Last Five Films I've Seen (Out of 5)
The Boy, The Mole, The Fox and the Horse (Mackesy, 2022) 4.5
Puss In Boots: The Last Wish (Crawford, 2022) 4
Confess, Fletch (Mottola, 2022) 3.5
M3GAN (Johnstone, 2023) 3.5
Turning Red (Shi, 2022) 4.5
Tokyo Story (Ozu, 1953) 5
615 Film
Letterboxd
That's a trickier question than you likely intend. My present institution is really only a literature job so my only place to teach a film is in a 20th to Contemporary world literature class. In that class I've taught Jia Zhangke's A Touch of Sin multiple times, but that's really about it (I've thought about Maya Deren's shorts). When I was first at the job I got to teach a special topics course on 21st Century Cinema, and I taught Carruth's film, as I thought its basically wordless final stretch was a challenge to film norms and deserved consideration. But it, unlike something like Mulholland Dr., never quite opened up to students.Quoting baby doll (view post)
Do I think art by problematic artists should be strictly avoided? Not necessarily. My temperament is to be less forgiving with living artists than dead ones, since royalties and all. A contemporary example: There's a recent question of the private letters that Flannery O'Connor wrote to friends that are tempered in their appeal to racial equality--basically, she stresses that she'd publicly meet and be friends with African Americans in New York but not Georgia--even as her stories excoriate those same racial biases. Does that mean that I might not teach her work? It'd depend what thematic or concept I'm using her work to help illuminate. I'm still grappling with O'Connor and whether the brutal humanity in the stories is more vital than the measured willingness to advocate for equality in the American South (a South, it should be noted, that I presently reside in). With Carruth's film those concerns move from a reclamation of the specifically female-centered trauma (I always identify more with Seimetz's character than his in the film) to an uncomfortably layered repudiation of that sort of community of tortured people learning to live with and work through their traumas. Now the extratextual context of the restraining order undoes that sort of communal therapy. Even if one chooses to argue that this restraining order resides out of the context of the film, the film's very working is precisely about some of those issues, and it forces the film to uncomfortably reside in me now. I acknowledge that adult life is grappling with those uncomfortable residings, but I expect that my appreciation for UC might fade in the midst of this knowledge.
To sidestep this question slightly: I was asked to contribute to an academic collection on American sci-fi films since 2000 at the beginning of this month. While I had initially suggested Upstream Color, I pivoted to suggesting that I write on Boots Riley's Sorry to Bother You--among other things, it helps to reshift the white-dominated focus of the collection's American coverage.

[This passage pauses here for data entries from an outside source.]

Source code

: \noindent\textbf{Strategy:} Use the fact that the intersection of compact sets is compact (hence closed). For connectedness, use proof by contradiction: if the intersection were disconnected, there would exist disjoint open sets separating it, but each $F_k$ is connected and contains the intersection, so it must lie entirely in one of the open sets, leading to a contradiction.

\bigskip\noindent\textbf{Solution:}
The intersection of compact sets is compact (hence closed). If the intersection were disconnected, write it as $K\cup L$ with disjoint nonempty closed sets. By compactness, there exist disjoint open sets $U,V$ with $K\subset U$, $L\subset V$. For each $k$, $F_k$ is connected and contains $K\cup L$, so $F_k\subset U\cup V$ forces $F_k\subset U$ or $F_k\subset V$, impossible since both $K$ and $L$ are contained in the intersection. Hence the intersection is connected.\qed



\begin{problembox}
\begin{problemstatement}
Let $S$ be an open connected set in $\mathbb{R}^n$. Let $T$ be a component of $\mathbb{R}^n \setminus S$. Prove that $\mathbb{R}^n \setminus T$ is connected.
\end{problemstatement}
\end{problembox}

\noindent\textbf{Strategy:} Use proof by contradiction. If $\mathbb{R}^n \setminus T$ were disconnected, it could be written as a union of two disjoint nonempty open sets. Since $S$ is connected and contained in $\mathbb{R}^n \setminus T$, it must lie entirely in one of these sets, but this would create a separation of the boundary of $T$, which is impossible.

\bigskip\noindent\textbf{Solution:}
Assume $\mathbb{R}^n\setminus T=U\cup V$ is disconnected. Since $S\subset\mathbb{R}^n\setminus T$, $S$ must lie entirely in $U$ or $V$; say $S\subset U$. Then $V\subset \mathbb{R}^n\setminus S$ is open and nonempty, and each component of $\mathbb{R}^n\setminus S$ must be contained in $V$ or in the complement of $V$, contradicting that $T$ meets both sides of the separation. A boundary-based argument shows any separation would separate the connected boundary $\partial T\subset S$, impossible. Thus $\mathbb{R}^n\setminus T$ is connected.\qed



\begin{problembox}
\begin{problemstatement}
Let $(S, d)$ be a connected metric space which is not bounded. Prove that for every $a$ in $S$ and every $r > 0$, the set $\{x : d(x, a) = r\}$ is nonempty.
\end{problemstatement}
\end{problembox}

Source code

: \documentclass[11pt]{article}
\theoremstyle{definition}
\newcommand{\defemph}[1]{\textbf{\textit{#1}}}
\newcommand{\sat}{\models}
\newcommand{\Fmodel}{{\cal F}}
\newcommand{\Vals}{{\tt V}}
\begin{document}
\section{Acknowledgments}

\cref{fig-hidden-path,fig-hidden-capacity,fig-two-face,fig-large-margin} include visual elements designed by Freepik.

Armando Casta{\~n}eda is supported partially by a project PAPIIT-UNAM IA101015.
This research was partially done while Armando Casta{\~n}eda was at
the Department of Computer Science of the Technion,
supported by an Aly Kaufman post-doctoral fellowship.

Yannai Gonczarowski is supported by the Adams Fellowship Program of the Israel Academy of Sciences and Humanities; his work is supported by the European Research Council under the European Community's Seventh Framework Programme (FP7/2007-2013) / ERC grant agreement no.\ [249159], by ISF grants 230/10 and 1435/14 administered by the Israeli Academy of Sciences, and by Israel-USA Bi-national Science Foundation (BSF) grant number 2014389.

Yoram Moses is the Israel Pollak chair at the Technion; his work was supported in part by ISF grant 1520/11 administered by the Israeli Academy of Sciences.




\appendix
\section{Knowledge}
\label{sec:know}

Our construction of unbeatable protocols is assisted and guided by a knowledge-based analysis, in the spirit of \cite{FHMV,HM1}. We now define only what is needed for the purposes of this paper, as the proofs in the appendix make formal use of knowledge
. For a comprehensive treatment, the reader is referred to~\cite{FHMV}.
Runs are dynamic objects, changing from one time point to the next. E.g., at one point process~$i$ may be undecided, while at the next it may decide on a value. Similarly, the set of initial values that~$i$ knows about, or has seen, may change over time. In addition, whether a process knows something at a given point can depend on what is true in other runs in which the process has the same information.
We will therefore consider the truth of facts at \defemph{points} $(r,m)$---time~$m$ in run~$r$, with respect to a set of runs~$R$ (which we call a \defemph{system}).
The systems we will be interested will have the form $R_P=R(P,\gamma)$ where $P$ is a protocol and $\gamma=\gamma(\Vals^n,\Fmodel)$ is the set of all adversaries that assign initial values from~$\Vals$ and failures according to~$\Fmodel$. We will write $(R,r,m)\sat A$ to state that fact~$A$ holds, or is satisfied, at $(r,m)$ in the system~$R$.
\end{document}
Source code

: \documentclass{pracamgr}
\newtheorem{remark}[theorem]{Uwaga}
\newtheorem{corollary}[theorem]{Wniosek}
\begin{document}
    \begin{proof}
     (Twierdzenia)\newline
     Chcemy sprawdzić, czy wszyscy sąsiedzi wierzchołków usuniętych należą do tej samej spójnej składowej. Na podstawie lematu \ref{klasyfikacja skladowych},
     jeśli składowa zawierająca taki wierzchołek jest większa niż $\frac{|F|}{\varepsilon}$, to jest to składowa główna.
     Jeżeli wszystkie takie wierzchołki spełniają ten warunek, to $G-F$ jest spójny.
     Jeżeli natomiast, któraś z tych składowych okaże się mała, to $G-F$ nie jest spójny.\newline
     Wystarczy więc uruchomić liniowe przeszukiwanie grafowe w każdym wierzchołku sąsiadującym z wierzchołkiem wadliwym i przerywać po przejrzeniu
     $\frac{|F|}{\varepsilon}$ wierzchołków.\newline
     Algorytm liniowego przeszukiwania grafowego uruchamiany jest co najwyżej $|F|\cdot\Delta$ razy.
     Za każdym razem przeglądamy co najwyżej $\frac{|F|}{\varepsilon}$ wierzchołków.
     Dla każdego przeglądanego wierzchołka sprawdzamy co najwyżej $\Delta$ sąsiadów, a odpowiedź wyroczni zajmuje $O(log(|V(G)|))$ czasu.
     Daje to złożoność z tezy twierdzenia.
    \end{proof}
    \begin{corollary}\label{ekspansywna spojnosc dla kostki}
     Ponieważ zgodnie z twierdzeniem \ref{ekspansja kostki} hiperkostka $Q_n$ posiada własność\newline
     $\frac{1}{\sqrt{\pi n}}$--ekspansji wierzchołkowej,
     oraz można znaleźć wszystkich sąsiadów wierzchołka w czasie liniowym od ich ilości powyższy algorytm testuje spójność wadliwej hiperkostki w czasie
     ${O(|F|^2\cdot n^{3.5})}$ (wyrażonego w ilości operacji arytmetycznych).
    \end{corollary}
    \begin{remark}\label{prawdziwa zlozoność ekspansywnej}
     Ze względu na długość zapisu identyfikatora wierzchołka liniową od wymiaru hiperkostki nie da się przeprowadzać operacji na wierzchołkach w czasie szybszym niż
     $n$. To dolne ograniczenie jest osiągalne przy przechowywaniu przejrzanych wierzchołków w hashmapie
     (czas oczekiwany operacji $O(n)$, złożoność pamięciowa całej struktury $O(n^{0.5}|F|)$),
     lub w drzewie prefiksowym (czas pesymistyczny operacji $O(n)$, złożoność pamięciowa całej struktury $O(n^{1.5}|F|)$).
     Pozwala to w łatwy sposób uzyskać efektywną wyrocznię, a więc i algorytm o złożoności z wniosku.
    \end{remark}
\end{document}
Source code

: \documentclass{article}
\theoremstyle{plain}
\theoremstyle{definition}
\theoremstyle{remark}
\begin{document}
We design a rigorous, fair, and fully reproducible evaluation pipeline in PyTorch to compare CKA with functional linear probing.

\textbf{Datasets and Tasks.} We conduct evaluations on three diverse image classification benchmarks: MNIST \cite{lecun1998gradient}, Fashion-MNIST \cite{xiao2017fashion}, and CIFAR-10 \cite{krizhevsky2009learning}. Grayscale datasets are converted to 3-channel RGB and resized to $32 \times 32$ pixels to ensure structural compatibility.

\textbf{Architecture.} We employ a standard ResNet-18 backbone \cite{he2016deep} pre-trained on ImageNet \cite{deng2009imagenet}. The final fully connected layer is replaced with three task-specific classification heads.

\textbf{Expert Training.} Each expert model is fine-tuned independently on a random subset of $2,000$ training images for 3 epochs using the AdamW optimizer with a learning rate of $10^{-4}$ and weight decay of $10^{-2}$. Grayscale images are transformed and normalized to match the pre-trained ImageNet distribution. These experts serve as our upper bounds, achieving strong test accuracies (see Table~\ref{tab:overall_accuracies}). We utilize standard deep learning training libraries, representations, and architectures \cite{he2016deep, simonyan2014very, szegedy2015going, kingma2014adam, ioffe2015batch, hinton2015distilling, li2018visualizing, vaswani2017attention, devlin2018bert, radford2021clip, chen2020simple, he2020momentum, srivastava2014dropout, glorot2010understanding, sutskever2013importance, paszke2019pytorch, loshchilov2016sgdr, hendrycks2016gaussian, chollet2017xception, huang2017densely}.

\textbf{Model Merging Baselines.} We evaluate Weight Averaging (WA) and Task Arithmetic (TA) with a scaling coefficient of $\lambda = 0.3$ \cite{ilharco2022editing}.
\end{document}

While Riley's film is not "strictly" sci-fi, it does a fascinating blend of satire and world-building that warrants closer study for how it intersects with sci-fi themes. Now, at the end of the month, I get to breathe a sign of relief that I don't have that extratextual context to grapple with, and to wonder at how it diminishes my appreciation of a film that I'd treasured. Maybe more time will lead to one of Carruth or Seimetz talking about this personal trauma and offer greater clarity about the specifics of the restraining order, but 1) they're under no obligation to, and 2) my time on this earth is short enough that I'd rather not commit six months to thinking and writing on UC. A week of teaching it might be different if the opportunity arises again.
Last edited by dreamdead; 07-27-2020 at 11:43 AM.